PROBLEM DETAILS:
From the data that follows, print exactly the lines starting at the one containing "from its value in a different thread." and ending at the one containing "(as is done"; include both of them and nothing more.

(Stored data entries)
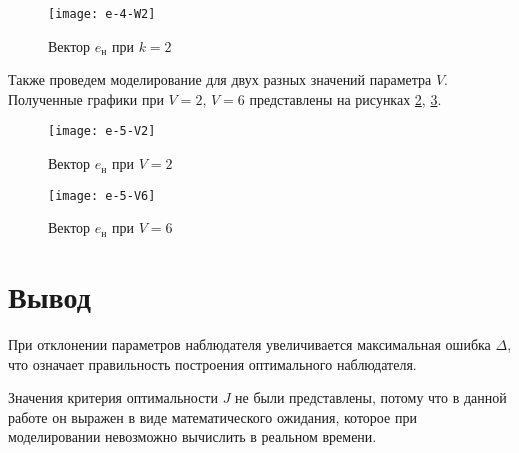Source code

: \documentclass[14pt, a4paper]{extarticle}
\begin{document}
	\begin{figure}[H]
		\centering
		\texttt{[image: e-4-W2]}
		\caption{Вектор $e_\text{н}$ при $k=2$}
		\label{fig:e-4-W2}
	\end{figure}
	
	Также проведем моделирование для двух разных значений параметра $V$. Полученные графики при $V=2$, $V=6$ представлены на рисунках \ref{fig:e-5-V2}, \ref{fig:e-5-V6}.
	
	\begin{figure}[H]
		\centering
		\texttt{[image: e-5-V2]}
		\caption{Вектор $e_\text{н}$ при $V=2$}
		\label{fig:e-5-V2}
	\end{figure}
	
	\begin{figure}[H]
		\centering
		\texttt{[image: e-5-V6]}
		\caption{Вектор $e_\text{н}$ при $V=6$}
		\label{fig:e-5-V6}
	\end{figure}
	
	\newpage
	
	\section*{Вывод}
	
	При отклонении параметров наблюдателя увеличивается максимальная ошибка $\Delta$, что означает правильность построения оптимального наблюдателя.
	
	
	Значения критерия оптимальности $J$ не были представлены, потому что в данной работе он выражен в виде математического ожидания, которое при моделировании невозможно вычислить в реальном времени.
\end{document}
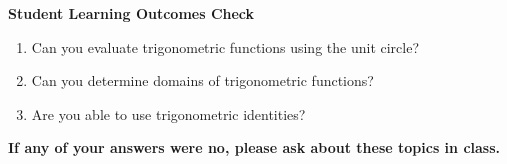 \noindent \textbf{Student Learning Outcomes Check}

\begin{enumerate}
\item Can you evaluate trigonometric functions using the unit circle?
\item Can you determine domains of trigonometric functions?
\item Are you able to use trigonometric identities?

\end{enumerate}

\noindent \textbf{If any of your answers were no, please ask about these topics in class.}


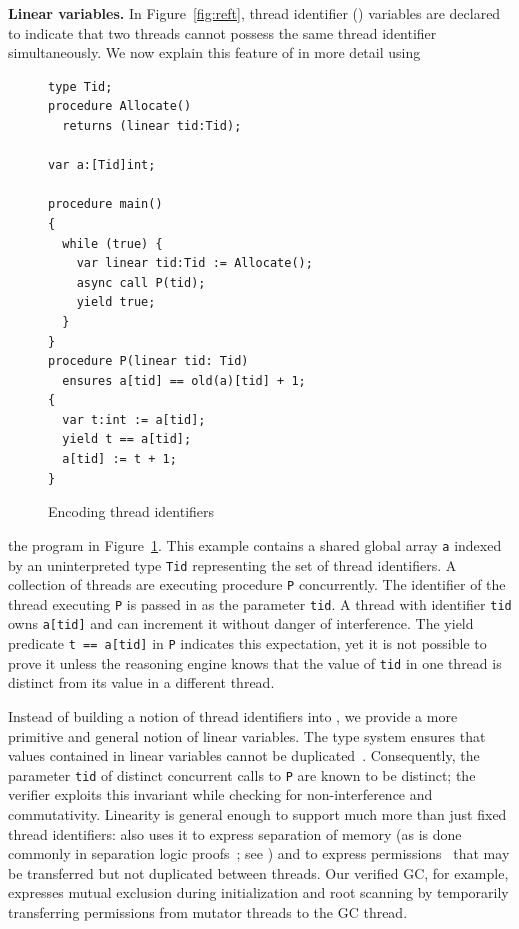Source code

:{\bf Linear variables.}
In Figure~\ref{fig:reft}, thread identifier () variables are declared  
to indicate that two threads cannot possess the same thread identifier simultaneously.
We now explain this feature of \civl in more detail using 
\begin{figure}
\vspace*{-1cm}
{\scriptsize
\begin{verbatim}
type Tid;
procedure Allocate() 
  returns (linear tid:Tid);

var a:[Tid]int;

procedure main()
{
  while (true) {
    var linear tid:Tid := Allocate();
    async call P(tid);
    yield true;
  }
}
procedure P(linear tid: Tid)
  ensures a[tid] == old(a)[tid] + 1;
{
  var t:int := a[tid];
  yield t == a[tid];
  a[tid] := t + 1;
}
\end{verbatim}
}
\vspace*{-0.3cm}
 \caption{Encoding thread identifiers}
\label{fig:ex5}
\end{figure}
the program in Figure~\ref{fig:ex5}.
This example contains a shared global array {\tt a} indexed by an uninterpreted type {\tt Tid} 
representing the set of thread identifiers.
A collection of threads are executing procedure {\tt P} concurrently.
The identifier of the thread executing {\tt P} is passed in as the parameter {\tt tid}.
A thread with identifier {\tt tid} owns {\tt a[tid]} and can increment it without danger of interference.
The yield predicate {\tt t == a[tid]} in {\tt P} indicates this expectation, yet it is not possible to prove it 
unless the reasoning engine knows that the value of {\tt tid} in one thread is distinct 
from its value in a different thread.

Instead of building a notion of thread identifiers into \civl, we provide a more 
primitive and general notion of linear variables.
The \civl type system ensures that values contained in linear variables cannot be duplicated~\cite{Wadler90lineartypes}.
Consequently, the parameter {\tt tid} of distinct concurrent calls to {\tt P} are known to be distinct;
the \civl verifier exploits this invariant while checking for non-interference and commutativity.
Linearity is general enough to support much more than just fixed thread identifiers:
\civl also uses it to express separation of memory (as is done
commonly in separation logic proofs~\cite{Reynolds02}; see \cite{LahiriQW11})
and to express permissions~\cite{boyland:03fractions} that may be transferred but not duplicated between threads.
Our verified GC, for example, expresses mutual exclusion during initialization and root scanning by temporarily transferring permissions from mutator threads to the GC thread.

...

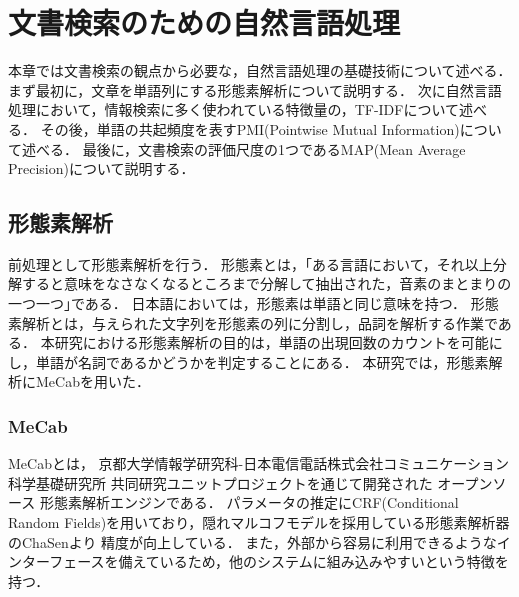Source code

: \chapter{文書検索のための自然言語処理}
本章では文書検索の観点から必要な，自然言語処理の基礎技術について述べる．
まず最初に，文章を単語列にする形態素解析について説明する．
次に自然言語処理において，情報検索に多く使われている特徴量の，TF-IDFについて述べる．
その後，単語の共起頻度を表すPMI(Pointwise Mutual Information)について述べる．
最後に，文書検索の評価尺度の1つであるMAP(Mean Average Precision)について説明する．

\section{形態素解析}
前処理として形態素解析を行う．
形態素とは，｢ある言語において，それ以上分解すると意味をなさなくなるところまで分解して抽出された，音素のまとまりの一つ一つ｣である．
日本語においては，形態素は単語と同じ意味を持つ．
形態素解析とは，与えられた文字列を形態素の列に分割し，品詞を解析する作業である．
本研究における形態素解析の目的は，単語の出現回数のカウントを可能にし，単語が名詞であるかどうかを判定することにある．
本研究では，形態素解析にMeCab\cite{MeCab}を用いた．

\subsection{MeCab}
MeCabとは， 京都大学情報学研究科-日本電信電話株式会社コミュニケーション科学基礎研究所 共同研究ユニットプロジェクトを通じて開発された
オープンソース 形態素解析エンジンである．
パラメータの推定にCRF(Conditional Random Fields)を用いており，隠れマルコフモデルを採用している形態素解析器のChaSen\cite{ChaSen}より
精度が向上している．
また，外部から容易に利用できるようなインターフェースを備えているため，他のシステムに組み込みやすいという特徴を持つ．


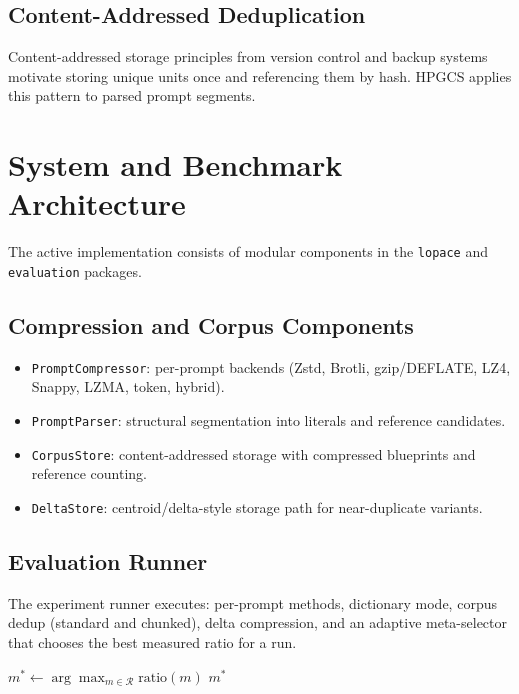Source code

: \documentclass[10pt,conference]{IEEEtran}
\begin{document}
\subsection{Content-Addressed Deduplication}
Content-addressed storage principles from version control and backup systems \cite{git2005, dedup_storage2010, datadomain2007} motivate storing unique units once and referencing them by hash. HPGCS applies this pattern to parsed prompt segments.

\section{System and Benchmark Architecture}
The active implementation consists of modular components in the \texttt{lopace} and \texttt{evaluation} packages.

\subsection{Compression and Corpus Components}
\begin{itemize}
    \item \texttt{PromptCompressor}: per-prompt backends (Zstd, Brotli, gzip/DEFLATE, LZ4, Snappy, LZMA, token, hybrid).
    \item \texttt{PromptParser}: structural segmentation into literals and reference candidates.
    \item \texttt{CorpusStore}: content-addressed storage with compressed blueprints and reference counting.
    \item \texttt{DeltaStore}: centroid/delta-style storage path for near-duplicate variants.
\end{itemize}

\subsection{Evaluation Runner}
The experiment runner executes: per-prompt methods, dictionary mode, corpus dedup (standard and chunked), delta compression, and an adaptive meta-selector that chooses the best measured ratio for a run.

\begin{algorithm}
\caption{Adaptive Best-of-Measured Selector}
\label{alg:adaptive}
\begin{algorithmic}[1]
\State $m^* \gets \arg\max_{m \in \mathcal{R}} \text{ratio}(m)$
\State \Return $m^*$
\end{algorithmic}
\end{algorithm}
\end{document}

ANSWER SECTION:
from its value in a different thread.

Instead of building a notion of thread identifiers into \civl, we provide a more 
primitive and general notion of linear variables.
The \civl type system ensures that values contained in linear variables cannot be duplicated~\cite{Wadler90lineartypes}.
Consequently, the parameter {\tt tid} of distinct concurrent calls to {\tt P} are known to be distinct;
the \civl verifier exploits this invariant while checking for non-interference and commutativity.
Linearity is general enough to support much more than just fixed thread identifiers:
\civl also uses it to express separation of memory (as is done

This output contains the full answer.